**What is needed:** May I have the lines from the one containing "decomposition for $A^t$." to the end of the entries, returned exactly and with nothing else?

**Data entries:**
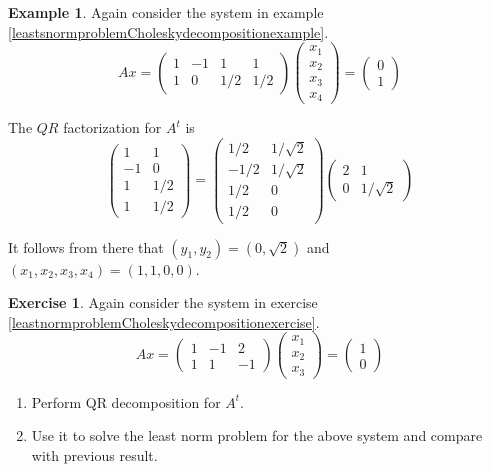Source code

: \documentclass[12pt]{amsart}
\theoremstyle{definition}
\newtheorem{example}[theorem]{Example}
\newtheorem{exercise}[theorem]{Exercise}
\begin{document}
\begin{example}\label{leastsnormproblemQRdecompositionexample} Again consider the system in example \ref{leastsnormproblemCholeskydecompositionexample}.
$$Ax = \left(\begin{array}{cccc} 1 & -1 & 1 & 1 \\ 1 & 0 & 1/2 & 1/2 \end{array} \right)\left(\begin{array}{c} x_1 \\ x_2 \\ x_3 \\ x_4 \end{array}\right) = \left(\begin{array}{c} 0 \\ 1\end{array}\right)$$

The $QR$ factorization for $A^t$ is
$$\left(\begin{array}{cc} 1 & 1 \\ -1 & 0 \\ 1 & 1/2 \\ 1 & 1/2 \end{array}\right) = \left(\begin{array}{cc} 1/2 & 1/ \sqrt{2} \\ -1/2 & 1/ \sqrt{2} \\ 1/2 & 0 \\ 1/2 & 0 \end{array}\right) \left(\begin{array}{cc} 2 & 1 \\ 0 & 1/ \sqrt{2} \end{array}\right)$$

It follows from there that $(y_1, y_2) = (0, \sqrt{2})$ and $(x_1, x_2, x_3, x_4) = (1,1,0,0)$.
\end{example}

\begin{exercise}\label{leastsnormproblemQRdecompositionexercise} Again consider the system in exercise \ref{leastnormproblemCholeskydecompositionexercise}.
$$Ax = \left(\begin{array}{ccc} 1 & -1 & 2 \\ 1 & 1 & -1 \end{array}\right) \left(\begin{array}{c} x_1 \\ x_2 \\ x_3 \end{array}\right) = \left(\begin{array}{c} 1 \\ 0 \end{array}\right)$$
\begin{enumerate}[\indent a.]
\item Perform QR decomposition for $A^t$.
\item Use it to solve the least norm problem for the above system and compare with previous result.
\end{enumerate}
\end{exercise}

\end{document}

**Solution below:**
\item Perform QR decomposition for $A^t$.
\item Use it to solve the least norm problem for the above system and compare with previous result.
\end{enumerate}
\end{exercise}

\end{document}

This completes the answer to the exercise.